[Document images with source code]

● ● ● ●

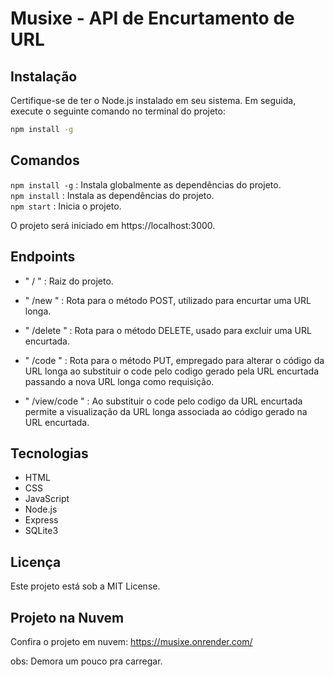 # Musixe - API de Encurtamento de URL
## Instalação

Certifique-se de ter o Node.js instalado em seu sistema. Em seguida, execute o seguinte comando no terminal do projeto:

```bash
npm install -g
```
## Comandos
`npm install -g` : Instala globalmente as dependências do projeto. <br />
`npm install` : Instala as dependências do projeto. <br />
`npm start` : Inicia o projeto. <br />

O projeto será iniciado em https://localhost:3000.

## Endpoints
- " / " : Raiz do projeto.

- " /new " : Rota para o método POST, utilizado para encurtar uma URL longa.

- " /delete " : Rota para o método DELETE, usado para excluir uma URL encurtada.

- " /code " : Rota para o método PUT, empregado para alterar o código da URL longa ao substituir o code pelo codigo gerado pela URL encurtada passando a nova URL longa como requisição.

- " /view/code " : Ao substituir o code pelo codigo da URL encurtada permite a visualização da URL longa associada ao código gerado na URL encurtada.

## Tecnologias
- HTML
- CSS
- JavaScript
- Node.js
- Express
- SQLite3

## Licença
Este projeto está sob a MIT License.

## Projeto na Nuvem
Confira o projeto em nuvem: https://musixe.onrender.com/ <br />

obs: Demora um pouco pra carregar.
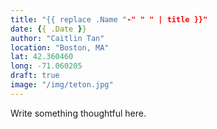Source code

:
 ```yaml
---
title: "{{ replace .Name "-" " " | title }}"
date: {{ .Date }}
author: "Caitlin Tan"
location: "Boston, MA"
lat: 42.360460
long: -71.060205
draft: true
image: "/img/teton.jpg"
---
```


Write something thoughtful here.
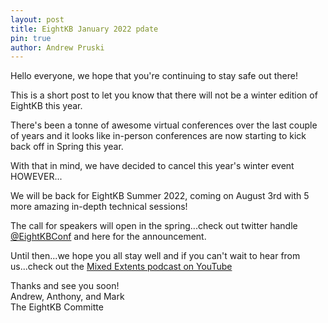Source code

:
 ```yaml
---
layout: post
title: EightKB January 2022 pdate
pin: true
author: Andrew Pruski
---
```


Hello everyone, we hope that you're continuing to stay safe out there!

This is a short post to let you know that there will not be a winter edition of EightKB this year.

There's been a tonne of awesome virtual conferences over the last couple of years and it looks like in-person conferences are now starting to kick back off in Spring this year.

With that in mind, we have decided to cancel this year's winter event HOWEVER...

We will be back for EightKB Summer 2022, coming on August 3rd with 5 more amazing in-depth technical sessions!

The call for speakers will open in the spring...check out twitter handle [@EightKBConf](https://twitter.com/EightKbConf) and here for the announcement.

Until then...we hope you all stay well and if you can't wait to hear from us...check out the [Mixed Extents podcast on YouTube](https://eightkb.online/mixedextents/)

Thanks and see you soon!<br>
Andrew, Anthony, and Mark<br>
The EightKB Committe


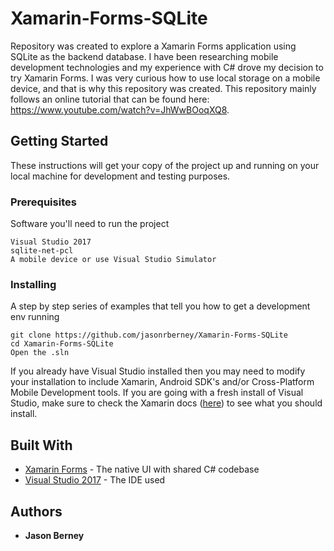 # Xamarin-Forms-SQLite

Repository was created to explore a Xamarin Forms application using SQLite as the backend database. I have been researching mobile development technologies and my experience with C# drove my decision to try Xamarin Forms. I was very curious how to use local storage on a mobile device, and that is why this repository was created. This repository mainly follows an online tutorial that can be found here: https://www.youtube.com/watch?v=JhWwBOoqXQ8.

## Getting Started

These instructions will get your copy of the project up and running on your local machine for development and testing purposes.

### Prerequisites

Software you'll need to run the project

```
Visual Studio 2017
sqlite-net-pcl
A mobile device or use Visual Studio Simulator
```

### Installing

A step by step series of examples that tell you how to get a development env running

```
git clone https://github.com/jasonrberney/Xamarin-Forms-SQLite
cd Xamarin-Forms-SQLite
Open the .sln
```

If you already have Visual Studio installed then you may need to modify your installation to include Xamarin, Android SDK's and/or Cross-Platform Mobile Development tools. If you are going with a fresh install of Visual Studio, make sure to check the Xamarin docs ([here](https://developer.xamarin.com/guides/cross-platform/getting_started/installation/windows/)) to see what you should install.

## Built With

* [Xamarin Forms](https://www.xamarin.com/forms) - The native UI with shared C# codebase
* [Visual Studio 2017](https://www.visualstudio.com/downloads/) - The IDE used

## Authors

* **Jason Berney**
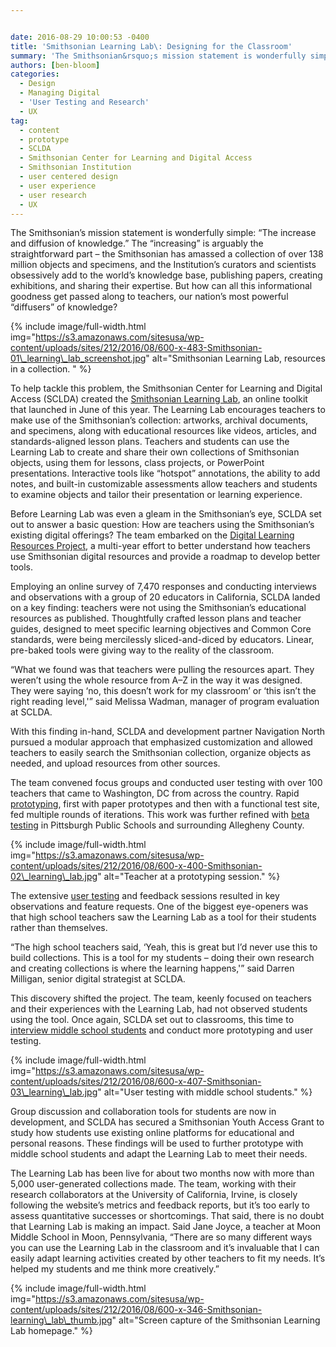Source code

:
 ```yaml
---


date: 2016-08-29 10:00:53 -0400
title: 'Smithsonian Learning Lab\: Designing for the Classroom'
summary: 'The Smithsonian&rsquo;s mission statement is wonderfully simple\: &amp;#8220;The increase and diffusion of knowledge.&amp;#8221; The &amp;#8220;increasing&amp;#8221; is arguably the straightforward part &ndash; the Smithsonian has amassed a collection of over 138 million objects and specimens, and the Institution&rsquo;s curators and scientists obsessively add to the world&rsquo;s knowledge base, publishing papers, creating exhibitions, and sharing their expertise.'
authors: [ben-bloom]
categories:
  - Design
  - Managing Digital
  - 'User Testing and Research'
  - UX
tag:
  - content
  - prototype
  - SCLDA
  - Smithsonian Center for Learning and Digital Access
  - Smithsonian Institution
  - user centered design
  - user experience
  - user research
  - UX
---
```


The Smithsonian’s mission statement is wonderfully simple: &#8220;The increase and diffusion of knowledge.&#8221; The &#8220;increasing&#8221; is arguably the straightforward part – the Smithsonian has amassed a collection of over 138 million objects and specimens, and the Institution’s curators and scientists obsessively add to the world’s knowledge base, publishing papers, creating exhibitions, and sharing their expertise. But how can all this informational goodness get passed along to teachers, our nation’s most powerful &#8220;diffusers&#8221; of knowledge?


{% include image/full-width.html img="https://s3.amazonaws.com/sitesusa/wp-content/uploads/sites/212/2016/08/600-x-483-Smithsonian-01\_learning\_lab_screenshot.jpg" alt="Smithsonian Learning Lab, resources in a collection. " %}

To help tackle this problem, the Smithsonian Center for Learning and Digital Access (SCLDA) created the [Smithsonian Learning Lab](https://learninglab.si.edu), an online toolkit that launched in June of this year. The Learning Lab encourages teachers to make use of the Smithsonian’s collection: artworks, archival documents, and specimens, along with educational resources like videos, articles, and standards-aligned lesson plans. Teachers and students can use the Learning Lab to create and share their own collections of Smithsonian objects, using them for lessons, class projects, or PowerPoint presentations. Interactive tools like &#8220;hotspot&#8221; annotations, the ability to add notes, and built-in customizable assessments allow teachers and students to examine objects and tailor their presentation or learning experience.

Before Learning Lab was even a gleam in the Smithsonian’s eye, SCLDA set out to answer a basic question: How are teachers using the Smithsonian’s existing digital offerings? The team embarked on the [Digital Learning Resources Project](http://smithsonian-digital-learning.wikispaces.com/Home), a multi-year effort to better understand how teachers use Smithsonian digital resources and provide a roadmap to develop better tools.

Employing an online survey of 7,470 responses and conducting interviews and observations with a group of 20 educators in California, SCLDA landed on a key finding: teachers were not using the Smithsonian’s educational resources as published. Thoughtfully crafted lesson plans and teacher guides, designed to meet specific learning objectives and Common Core standards, were being mercilessly sliced-and-diced by educators. Linear, pre-baked tools were giving way to the reality of the classroom.

&#8220;What we found was that teachers were pulling the resources apart. They weren’t using the whole resource from A–Z in the way it was designed. They were saying &#8216;no, this doesn’t work for my classroom&#8217; or &#8216;this isn’t the right reading level,'&#8221; said Melissa Wadman, manager of program evaluation at SCLDA.

With this finding in-hand, SCLDA and development partner Navigation North pursued a modular approach that emphasized customization and allowed teachers to easily search the Smithsonian collection, organize objects as needed, and upload resources from other sources.

The team convened focus groups and conducted user testing with over 100 teachers that came to Washington, DC from across the country. Rapid [prototyping](https://www.WHATEVER/2014/12/19/making-prototypes-with-tools-you-already-have/), first with paper prototypes and then with a functional test site, fed multiple rounds of iterations. This work was further refined with [beta testing](https://www.WHATEVER/2014/10/06/user-acceptance-testing-versus-usability-testing-whats-the-dif/) in Pittsburgh Public Schools and surrounding Allegheny County.


{% include image/full-width.html img="https://s3.amazonaws.com/sitesusa/wp-content/uploads/sites/212/2016/08/600-x-400-Smithsonian-02\_learning\_lab.jpg" alt="Teacher at a prototyping session." %}

The extensive [user testing](https://www.WHATEVER/category/ux/user-testing-research/) and feedback sessions resulted in key observations and feature requests. One of the biggest eye-openers was that high school teachers saw the Learning Lab as a tool for their students rather than themselves.

&#8220;The high school teachers said, &#8216;Yeah, this is great but I’d never use this to build collections. This is a tool for my students – doing their own research and creating collections is where the learning happens,'&#8221; said Darren Milligan, senior digital strategist at SCLDA.

This discovery shifted the project. The team, keenly focused on teachers and their experiences with the Learning Lab, had not observed students using the tool. Once again, SCLDA set out to classrooms, this time to [interview middle school students](http://mw2015.museumsandtheweb.com/paper/from-physical-to-digital-recent-research-into-the-discovery-analysis-and-use-of-museums-resources-by-classroom-educators-and-students/) and conduct more prototyping and user testing.


{% include image/full-width.html img="https://s3.amazonaws.com/sitesusa/wp-content/uploads/sites/212/2016/08/600-x-407-Smithsonian-03\_learning\_lab.jpg" alt="User testing with middle school students." %}

Group discussion and collaboration tools for students are now in development, and SCLDA has secured a Smithsonian Youth Access Grant to study how students use existing online platforms for educational and personal reasons. These findings will be used to further prototype with middle school students and adapt the Learning Lab to meet their needs.

The Learning Lab has been live for about two months now with more than 5,000 user-generated collections made. The team, working with their research collaborators at the University of California, Irvine, is closely following the website’s metrics and feedback reports, but it’s too early to assess quantitative successes or shortcomings. That said, there is no doubt that Learning Lab is making an impact. Said Jane Joyce, a teacher at Moon Middle School in Moon, Pennsylvania, &#8220;There are so many different ways you can use the Learning Lab in the classroom and it’s invaluable that I can easily adapt learning activities created by other teachers to fit my needs. It’s helped my students and me think more creatively.&#8221;


{% include image/full-width.html img="https://s3.amazonaws.com/sitesusa/wp-content/uploads/sites/212/2016/08/600-x-346-Smithsonian-learning\_lab\_thumb.jpg" alt="Screen capture of the Smithsonian Learning Lab homepage." %}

● ● ● ●

Problem statement: Copy the entries above exactly, but only from the line holding "Raiz do projeto." through the line holding "uma URL encurtada.", both included.

Response below:
- " / " : Raiz do projeto.

- " /new " : Rota para o método POST, utilizado para encurtar uma URL longa.

- " /delete " : Rota para o método DELETE, usado para excluir uma URL encurtada.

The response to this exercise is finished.